Professora viu alunos na miséria, reagiu e virou mãezona ao realizar um sonho
A dor não foi a do parto. Mas a de ver os alunos apertados em um cômodo num barraco ao fundo da casa demolida. Alexandra Nazário da Cruz, 31 anos, não tinha filhos até então. Professora na escola municipal Maria Tereza Rodrigues, no bairro Santa Emília, em Campo Grande, ela se tornou mãe postiça ali, há um mês, ao ver a situação pela qual as crianças passavam.

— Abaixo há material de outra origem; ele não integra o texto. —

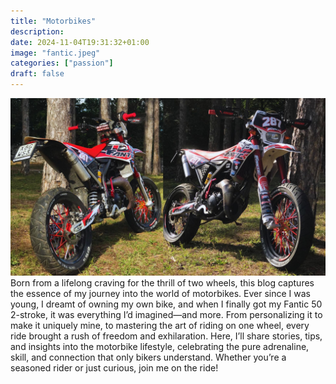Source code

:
 ```yaml
---
title: "Motorbikes"
description: 
date: 2024-11-04T19:31:32+01:00
image: "fantic.jpeg"
categories: ["passion"]
draft: false
---
```


![My Fantic 50 Motard](fantic.jpg)
Born from a lifelong craving for the thrill of two wheels, this blog captures the essence of my journey into the world of motorbikes. Ever since I was young, I dreamt of owning my own bike, and when I finally got my Fantic 50 2-stroke, it was everything I’d imagined—and more. From personalizing it to make it uniquely mine, to mastering the art of riding on one wheel, every ride brought a rush of freedom and exhilaration. Here, I’ll share stories, tips, and insights into the motorbike lifestyle, celebrating the pure adrenaline, skill, and connection that only bikers understand. Whether you’re a seasoned rider or just curious, join me on the ride!
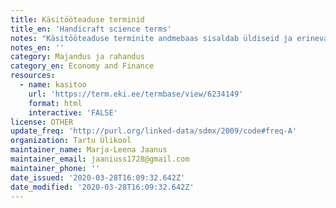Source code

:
 ```yaml
---
title: Käsitööteaduse terminid
title_en: 'Handicraft science terms'
notes: "Käsitööteaduse terminite andmebaas sisaldab üldiseid ja erinevate käsitöövaldkondade oskussõnu, mis on läbi vaadatud (või läbivaatamisel) Tartu Ülikooli Viljandi Kultuuriakadeemia rahvusliku käsitöö osakonna juurde 2016. aastal loodud käsitööteaduse terminite komisjonis. Komisjoni kuuluvad õppejõud, keelespetsialistid, semiootikud ja vastava valdkonna erialaspetsialistid. Kaasatakse ka magistrante jt üliõpilasi. Terminibaasis on praegu käsitööteaduse üldtermineid, palkehituse termineid ja tekstiilikäsitöö aladest kõlatehnika, niplamise ja silmuskudumise termineid ning metallikäsitöö termineid. \r\nKokku 2473 terminit.\r\nKeeled: et, en, fi, ru, de, sv, da."
notes_en: ''
category: Majandus ja rahandus
category_en: Economy and Finance
resources:
  - name: kasitoo
    url: 'https://term.eki.ee/termbase/view/6234149'
    format: html
    interactive: 'FALSE'
license: OTHER
update_freq: 'http://purl.org/linked-data/sdmx/2009/code#freq-A'
organization: Tartu Ülikool
maintainer_name: Marja-Leena Jaanus
maintainer_email: jaaniuss1728@gmail.com
maintainer_phone: ''
date_issued: '2020-03-28T16:09:32.642Z'
date_modified: '2020-03-28T16:09:32.642Z'
---
```

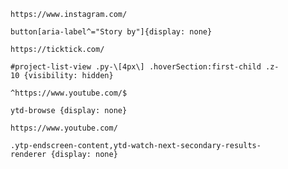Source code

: `https://www.instagram.com/`

```
button[aria-label^="Story by"]{display: none}
```

`https://ticktick.com/`

```
#project-list-view .py-\[4px\] .hoverSection:first-child .z-10 {visibility: hidden}
```

`^https://www.youtube.com/$`

```
ytd-browse {display: none}
```

`https://www.youtube.com/`

```
.ytp-endscreen-content,ytd-watch-next-secondary-results-renderer {display: none}
```
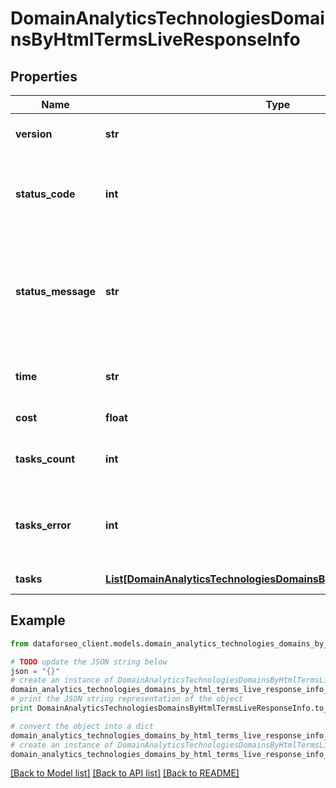 # DomainAnalyticsTechnologiesDomainsByHtmlTermsLiveResponseInfo


## Properties

Name | Type | Description | Notes
------------ | ------------- | ------------- | -------------
**version** | **str** | the current version of the API | [optional] 
**status_code** | **int** | general status code you can find the full list of the response codes here | [optional] 
**status_message** | **str** | general informational message you can find the full list of general informational messages here | [optional] 
**time** | **str** | total execution time, seconds | [optional] 
**cost** | **float** | total tasks cost, USD | [optional] 
**tasks_count** | **int** | the number of tasks in the tasks array | [optional] 
**tasks_error** | **int** | the number of tasks in the tasks array returned with an error | [optional] 
**tasks** | [**List[DomainAnalyticsTechnologiesDomainsByHtmlTermsLiveTaskInfo]**](DomainAnalyticsTechnologiesDomainsByHtmlTermsLiveTaskInfo.md) | array of tasks | [optional] 

## Example

```python
from dataforseo_client.models.domain_analytics_technologies_domains_by_html_terms_live_response_info import DomainAnalyticsTechnologiesDomainsByHtmlTermsLiveResponseInfo

# TODO update the JSON string below
json = "{}"
# create an instance of DomainAnalyticsTechnologiesDomainsByHtmlTermsLiveResponseInfo from a JSON string
domain_analytics_technologies_domains_by_html_terms_live_response_info_instance = DomainAnalyticsTechnologiesDomainsByHtmlTermsLiveResponseInfo.from_json(json)
# print the JSON string representation of the object
print DomainAnalyticsTechnologiesDomainsByHtmlTermsLiveResponseInfo.to_json()

# convert the object into a dict
domain_analytics_technologies_domains_by_html_terms_live_response_info_dict = domain_analytics_technologies_domains_by_html_terms_live_response_info_instance.to_dict()
# create an instance of DomainAnalyticsTechnologiesDomainsByHtmlTermsLiveResponseInfo from a dict
domain_analytics_technologies_domains_by_html_terms_live_response_info_form_dict = domain_analytics_technologies_domains_by_html_terms_live_response_info.from_dict(domain_analytics_technologies_domains_by_html_terms_live_response_info_dict)
```
[[Back to Model list]](../README.md#documentation-for-models) [[Back to API list]](../README.md#documentation-for-api-endpoints) [[Back to README]](../README.md)


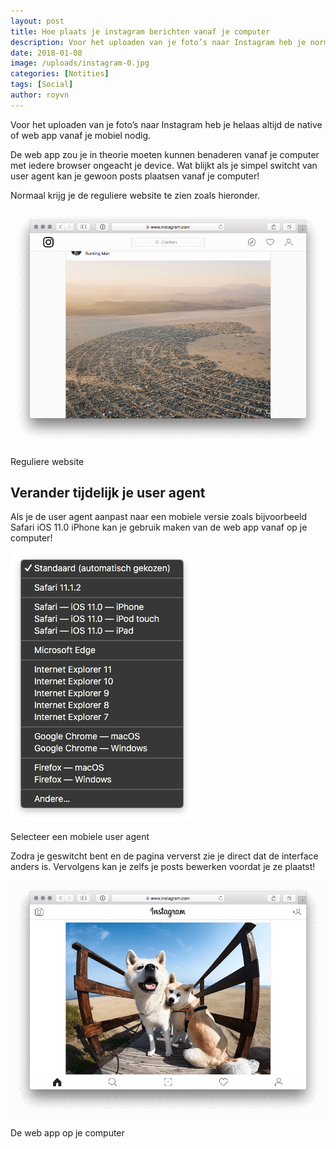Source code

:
 ```yaml
---
layout: post
title: Hoe plaats je instagram berichten vanaf je computer
description: Voor het uploaden van je foto’s naar Instagram heb je normaal altijd de native of web app vanaf je mobiel nodig. Het kan echter ook vanaf je desktop! 
date: 2018-01-08
image: /uploads/instagram-0.jpg
categories: [Notities]
tags: [Social]
author: royvn
---
```


Voor het uploaden van je foto’s naar Instagram heb je helaas altijd de native of web app vanaf je mobiel nodig.

De web app zou je in theorie moeten kunnen benaderen vanaf je computer met iedere browser ongeacht je device. Wat blijkt als je simpel switcht van user agent kan je gewoon posts plaatsen vanaf je computer!

Normaal krijg je de reguliere website te zien zoals hieronder.

![Reguliere website](/uploads/instagram-1.png)

Reguliere website

## Verander tijdelijk je user agent

Als je de user agent aanpast naar een mobiele versie zoals bijvoorbeeld Safari iOS 11.0 iPhone kan je gebruik maken van de web app vanaf op je computer!

![Selecteer een mobiele user agent](/uploads/instagram-2.png)

Selecteer een mobiele user agent

Zodra je geswitcht bent en de pagina ververst zie je direct dat de interface anders is. Vervolgens kan je zelfs je posts bewerken voordat je ze plaatst!

![De web app op je computer](/uploads/instagram-3.png)

De web app op je computer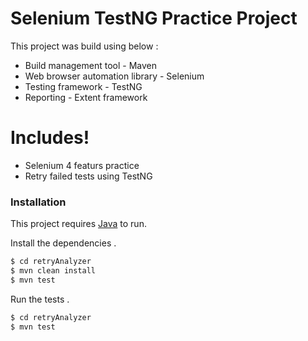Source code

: # Selenium TestNG Practice Project

This project was build using below  :

  - Build management tool - Maven
  - Web browser automation library - Selenium
  - Testing framework - TestNG
  - Reporting - Extent framework

# Includes!

  - Selenium 4 featurs practice 
  - Retry failed tests using TestNG



### Installation

This project requires [Java](https://java.com/en/download/)  to run.

Install the dependencies .

```sh
$ cd retryAnalyzer
$ mvn clean install
$ mvn test
```

Run the tests .
```sh
$ cd retryAnalyzer
$ mvn test
```
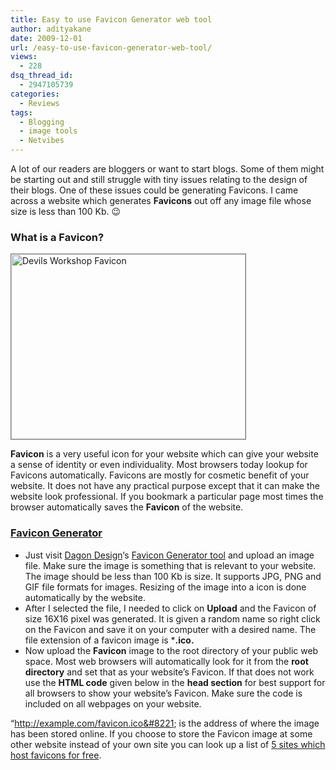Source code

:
 ```yaml
---
title: Easy to use Favicon Generator web tool
author: adityakane
date: 2009-12-01
url: /easy-to-use-favicon-generator-web-tool/
views:
  - 228
dsq_thread_id:
  - 2947105739
categories:
  - Reviews
tags:
  - Blogging
  - image tools
  - Netvibes
---
```

A lot of our readers are bloggers or want to start blogs. Some of them might be starting out and still struggle with tiny issues relating to the design of their blogs. One of these issues could be generating Favicons. I came across a website which generates **Favicons** out off any image file whose size is less than 100 Kb. 😉

### What is a Favicon?

<img class="alignnone size-full wp-image-17483" style="border: 1px solid grey" title="Devils Workshop Favicon" src="http://cdn.devilsworkshop.org/files/2009/12/favicons_generator1.png" alt="Devils Workshop Favicon" width="375" height="296" />

**Favicon** is a very useful icon for your website which can give your website a sense of identity or even individuality. Most browsers today lookup for Favicons automatically. Favicons are mostly for cosmetic benefit of your website. It does not have any practical purpose except that it can make the website look professional. If you bookmark a particular page most times the browser automatically saves the **Favicon** of the website.

### <a href="http://www.dagondesign.com/tools/favicon-generator-tool/" onclick="_gaq.push(['_trackEvent', 'outbound-article', 'http://www.dagondesign.com/tools/favicon-generator-tool/', 'Favicon Generator']);" >Favicon Generator</a>

  * Just visit <a href="http://www.dagondesign.com" onclick="_gaq.push(['_trackEvent', 'outbound-article', 'http://www.dagondesign.com', 'Dagon Design']);" >Dagon Design</a>&#8216;s <a href="http://www.dagondesign.com/tools/favicon-generator-tool/" onclick="_gaq.push(['_trackEvent', 'outbound-article', 'http://www.dagondesign.com/tools/favicon-generator-tool/', 'Favicon Generator tool']);" >Favicon Generator tool</a> and upload an image file. Make sure the image is something that is relevant to your website. The image should be less than 100 Kb is size. It supports JPG, PNG and GIF file formats for images. Resizing of the image into a icon is done automatically by the website.
  * After I selected the file, I needed to click on **Upload** and the Favicon of size 16X16 pixel was generated. It is given a random name so right click on the Favicon and save it on your computer with a desired name. The file extension of a favicon image is ***.ico.**
  * Now upload the **Favicon** image to the root directory of your public web space. Most web browsers will automatically look for it from the **root directory** and set that as your website&#8217;s Favicon. If that does not work use the **HTML code** given below in the **head section** for best support for all browsers to show your website&#8217;s Favicon. Make sure the code is included on all webpages on your website.

> <link rel=&#8221;icon&#8221; href=&#8221;http://example.com/favicon.ico&#8221; type=&#8221;image/x-icon&#8221;>  
> <link rel=&#8221;shortcut icon&#8221; href=&#8221;http://example.com/favicon.ico&#8221; type=&#8221;image/x-icon&#8221;>

&#8220;http://example.com/favicon.ico&#8221; is the address of where the image has been stored online. If you choose to store the Favicon image at some other website instead of your own site you can look up a list of [5 sites which host favicons for free][1].

 [1]: http://devilsworkshop.org/top-5-sites-to-host-your-favicon-for-free/

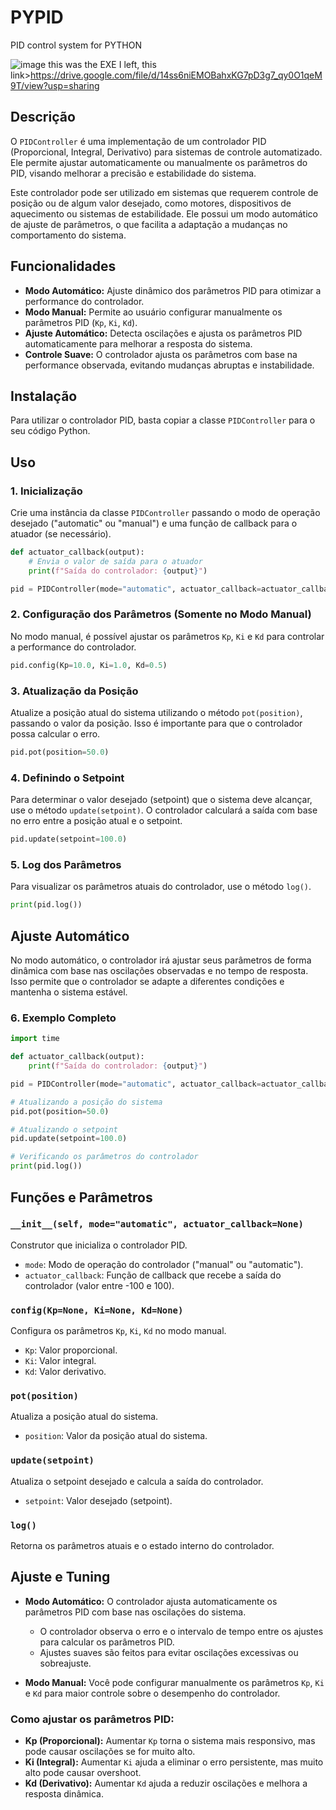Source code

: # PYPID
PID control system for PYTHON

![image](https://github.com/user-attachments/assets/1adf0287-5165-4d9f-b869-0261ccad03e8)
this was the EXE I left, this link>https://drive.google.com/file/d/14ss6niEMOBahxKG7pD3g7_qy0O1qeM9T/view?usp=sharing



## Descrição
O `PIDController` é uma implementação de um controlador PID (Proporcional, Integral, Derivativo) para sistemas de controle automatizado. Ele permite ajustar automaticamente ou manualmente os parâmetros do PID, visando melhorar a precisão e estabilidade do sistema.

Este controlador pode ser utilizado em sistemas que requerem controle de posição ou de algum valor desejado, como motores, dispositivos de aquecimento ou sistemas de estabilidade. Ele possui um modo automático de ajuste de parâmetros, o que facilita a adaptação a mudanças no comportamento do sistema.

## Funcionalidades
- **Modo Automático:** Ajuste dinâmico dos parâmetros PID para otimizar a performance do controlador.
- **Modo Manual:** Permite ao usuário configurar manualmente os parâmetros PID (`Kp`, `Ki`, `Kd`).
- **Ajuste Automático:** Detecta oscilações e ajusta os parâmetros PID automaticamente para melhorar a resposta do sistema.
- **Controle Suave:** O controlador ajusta os parâmetros com base na performance observada, evitando mudanças abruptas e instabilidade.

## Instalação

Para utilizar o controlador PID, basta copiar a classe `PIDController` para o seu código Python.

## Uso

### 1. Inicialização
Crie uma instância da classe `PIDController` passando o modo de operação desejado ("automatic" ou "manual") e uma função de callback para o atuador (se necessário).

```python
def actuator_callback(output):
    # Envia o valor de saída para o atuador
    print(f"Saída do controlador: {output}")

pid = PIDController(mode="automatic", actuator_callback=actuator_callback)
```

### 2. Configuração dos Parâmetros (Somente no Modo Manual)
No modo manual, é possível ajustar os parâmetros `Kp`, `Ki` e `Kd` para controlar a performance do controlador.

```python
pid.config(Kp=10.0, Ki=1.0, Kd=0.5)
```

### 3. Atualização da Posição
Atualize a posição atual do sistema utilizando o método `pot(position)`, passando o valor da posição. Isso é importante para que o controlador possa calcular o erro.

```python
pid.pot(position=50.0)
```

### 4. Definindo o Setpoint
Para determinar o valor desejado (setpoint) que o sistema deve alcançar, use o método `update(setpoint)`. O controlador calculará a saída com base no erro entre a posição atual e o setpoint.

```python
pid.update(setpoint=100.0)
```

### 5. Log dos Parâmetros
Para visualizar os parâmetros atuais do controlador, use o método `log()`.

```python
print(pid.log())
```

## Ajuste Automático
No modo automático, o controlador irá ajustar seus parâmetros de forma dinâmica com base nas oscilações observadas e no tempo de resposta. Isso permite que o controlador se adapte a diferentes condições e mantenha o sistema estável.

### 6. Exemplo Completo

```python
import time

def actuator_callback(output):
    print(f"Saída do controlador: {output}")

pid = PIDController(mode="automatic", actuator_callback=actuator_callback)

# Atualizando a posição do sistema
pid.pot(position=50.0)

# Atualizando o setpoint
pid.update(setpoint=100.0)

# Verificando os parâmetros do controlador
print(pid.log())
```

## Funções e Parâmetros

### `__init__(self, mode="automatic", actuator_callback=None)`
Construtor que inicializa o controlador PID.
- `mode`: Modo de operação do controlador ("manual" ou "automatic").
- `actuator_callback`: Função de callback que recebe a saída do controlador (valor entre -100 e 100).

### `config(Kp=None, Ki=None, Kd=None)`
Configura os parâmetros `Kp`, `Ki`, `Kd` no modo manual.
- `Kp`: Valor proporcional.
- `Ki`: Valor integral.
- `Kd`: Valor derivativo.

### `pot(position)`
Atualiza a posição atual do sistema.
- `position`: Valor da posição atual do sistema.

### `update(setpoint)`
Atualiza o setpoint desejado e calcula a saída do controlador.
- `setpoint`: Valor desejado (setpoint).

### `log()`
Retorna os parâmetros atuais e o estado interno do controlador.

## Ajuste e Tuning

- **Modo Automático:** O controlador ajusta automaticamente os parâmetros PID com base nas oscilações do sistema.
  - O controlador observa o erro e o intervalo de tempo entre os ajustes para calcular os parâmetros PID.
  - Ajustes suaves são feitos para evitar oscilações excessivas ou sobreajuste.

- **Modo Manual:** Você pode configurar manualmente os parâmetros `Kp`, `Ki` e `Kd` para maior controle sobre o desempenho do controlador.

### Como ajustar os parâmetros PID:
- **Kp (Proporcional):** Aumentar `Kp` torna o sistema mais responsivo, mas pode causar oscilações se for muito alto.
- **Ki (Integral):** Aumentar `Ki` ajuda a eliminar o erro persistente, mas muito alto pode causar overshoot.
- **Kd (Derivativo):** Aumentar `Kd` ajuda a reduzir oscilações e melhora a resposta dinâmica.

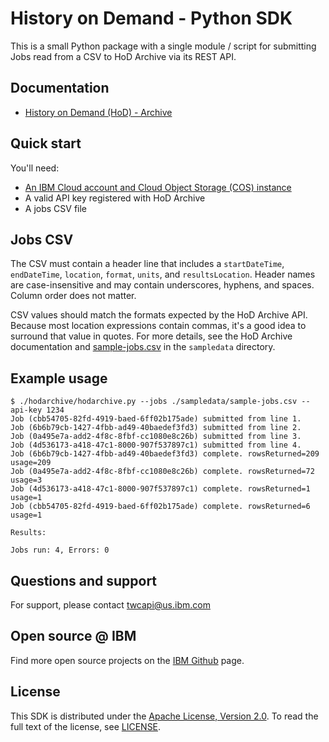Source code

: # History on Demand - Python SDK
This is a small Python package with a single module / script for submitting Jobs read from a CSV to HoD Archive via its REST API.

## Documentation

* [History on Demand (HoD) - Archive](https://docs.google.com/document/d/1S21137fFwX9o7ZqT2kjqwjgikmPUNOpmkEO6ex7ts_U)

## Quick start

You'll need:

* [An IBM Cloud account and Cloud Object Storage (COS) instance](https://docs.google.com/document/d/1S21137fFwX9o7ZqT2kjqwjgikmPUNOpmkEO6ex7ts_U/edit#heading=h.t3a08xhznh4c)
* A valid API key registered with HoD Archive
* A jobs CSV file

## Jobs CSV

The CSV must contain a header line that includes a ``startDateTime``, ``endDateTime``, ``location``, ``format``, ``units``, and ``resultsLocation``. Header names are case-insensitive and may contain underscores, hyphens, and spaces. Column order does not matter.

CSV values should match the formats expected by the HoD Archive API. Because most location expressions contain commas, it's a good idea to surround that value in quotes. For more details, see the HoD Archive documentation and [sample-jobs.csv](./sampledata/sample-jobs.csv) in the `sampledata` directory.

## Example usage

```shell
$ ./hodarchive/hodarchive.py --jobs ./sampledata/sample-jobs.csv --api-key 1234
Job (cbb54705-82fd-4919-baed-6ff02b175ade) submitted from line 1.
Job (6b6b79cb-1427-4fbb-ad49-40baedef3fd3) submitted from line 2.
Job (0a495e7a-add2-4f8c-8fbf-cc1080e8c26b) submitted from line 3.
Job (4d536173-a418-47c1-8000-907f537897c1) submitted from line 4.
Job (6b6b79cb-1427-4fbb-ad49-40baedef3fd3) complete. rowsReturned=209 usage=209
Job (0a495e7a-add2-4f8c-8fbf-cc1080e8c26b) complete. rowsReturned=72 usage=3
Job (4d536173-a418-47c1-8000-907f537897c1) complete. rowsReturned=1 usage=1
Job (cbb54705-82fd-4919-baed-6ff02b175ade) complete. rowsReturned=6 usage=1

Results:

Jobs run: 4, Errors: 0
```

## Questions and support

For support, please contact twcapi@us.ibm.com

## Open source @ IBM

Find more open source projects on the [IBM Github](https://github.com/IBM) page.

## License

This SDK is distributed under the [Apache License, Version 2.0](https://www.apache.org/licenses/LICENSE-2.0). To read the full text of the license, see [LICENSE](./LICENSE).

Henrique e Eric, de 9 anos, são gêmeos e alunos dela. Eles, mais quatro irmãos e a mãe tiveram de sair e ver a casa onde moravam ser demolida por ordem judicial. Por dois dias se apertaram em um cômodo de tábua,o único teto na região.
Alexandra foi além do papel de professora. Ao estranhar a ausência incomum dos alunos na escola, decidiu ir procurá-los em casa. "Eu sabia que eles não eram de faltar e resolvi ir até lá. Quando cheguei, vi a casa destruída e eles encolhidos comendo arroz cru. Naquela situação, o que eu senti, foi de levá-los para minha casa".
E foi isso que ela fez. Por um mês, não só abrigou os meninos na própria casa onde mora com o marido, como também arregaçou as mangas e bateu de porta em porta, na tentativa de conseguir uma casa dos programas do governo federal.
"Foi uma luta árdua e difícil em alguns momentos. Achei que eu não ia conseguir pelos obstáculos, mas pedia a direção de Deus", conta.
Durante o dia, os meninos estudavam e no outro período ficavam com a mãe, até que Alexandra terminasse o expediente e pudesse cuidá-los em casa, que ganhou ares de criança.
As palavras de Alexandra falam por si só e demonstram o amor pela profissão. "Eu tenho pra mim que a escola está muito além de transmitir conhecimento. A gente tem que procurar zelar pelo bem estar de cada um. Ali dentro nós somos como segunda mãe".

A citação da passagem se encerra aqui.